Entries supplied:

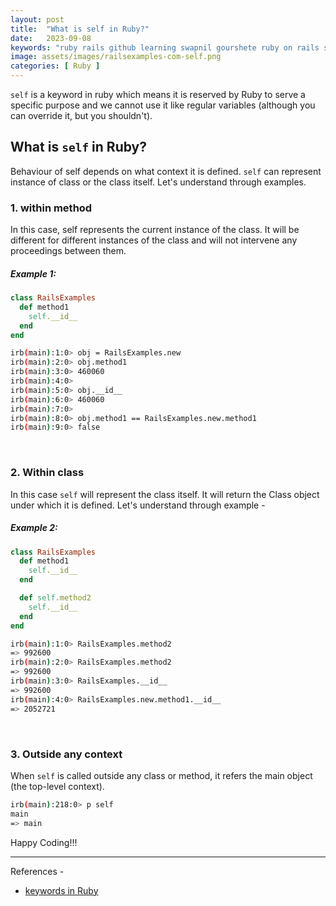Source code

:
 ```yaml
---
layout: post
title:  "What is self in Ruby?"
date:   2023-09-08
keywords: "ruby rails github learning swapnil gourshete ruby on rails self keyword"
image: assets/images/railsexamples-com-self.png
categories: [ Ruby ]
---
```


`self` is a keyword in ruby which means it is reserved by Ruby to serve a specific purpose and we cannot use it like regular variables (although you can override it, but you shouldn't).

## What is `self` in Ruby?
Behaviour of self depends on what context it is defined. `self` can represent instance of class or the class itself. Let's understand through examples.


### 1. within method
In this case, self represents the current instance of the class. It will be different for different instances of the class and will not intervene any proceedings between them.

##### Example 1:
```ruby
class RailsExamples
  def method1
    self.__id__
  end
end
```

```bash
irb(main):1:0> obj = RailsExamples.new
irb(main):2:0> obj.method1
irb(main):3:0> 460060
irb(main):4:0> 
irb(main):5:0> obj.__id__
irb(main):6:0> 460060
irb(main):7:0> 
irb(main):8:0> obj.method1 == RailsExamples.new.method1
irb(main):9:0> false
```

<br>

### 2. Within class
In this case `self` will represent the class itself. It will return the Class object under which it is defined. Let's understand through example -

##### Example 2:
```ruby
class RailsExamples
  def method1
    self.__id__
  end

  def self.method2
    self.__id__
  end
end
```

```bash
irb(main):1:0> RailsExamples.method2
=> 992600
irb(main):2:0> RailsExamples.method2
=> 992600
irb(main):3:0> RailsExamples.__id__
=> 992600
irb(main):4:0> RailsExamples.new.method1.__id__
=> 2052721
```

<br>

### 3. Outside any context
When `self` is called outside any class or method, it refers the main object (the top-level context).

```bash
irb(main):218:0> p self
main
=> main
```


Happy Coding!!!


---
References - 
 
- [keywords in Ruby](https://railsexamples.com/keywords-in-ruby/)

Task to complete: Please print the lines exactly, from the top of the material through the line with "### 1. within method", and omit the pictures.

Output for this exercise:
Source code

:
 ```yaml
---
layout: post
title:  "What is self in Ruby?"
date:   2023-09-08
keywords: "ruby rails github learning swapnil gourshete ruby on rails self keyword"
image: assets/images/railsexamples-com-self.png
categories: [ Ruby ]
---
```


`self` is a keyword in ruby which means it is reserved by Ruby to serve a specific purpose and we cannot use it like regular variables (although you can override it, but you shouldn't).

## What is `self` in Ruby?
Behaviour of self depends on what context it is defined. `self` can represent instance of class or the class itself. Let's understand through examples.


### 1. within method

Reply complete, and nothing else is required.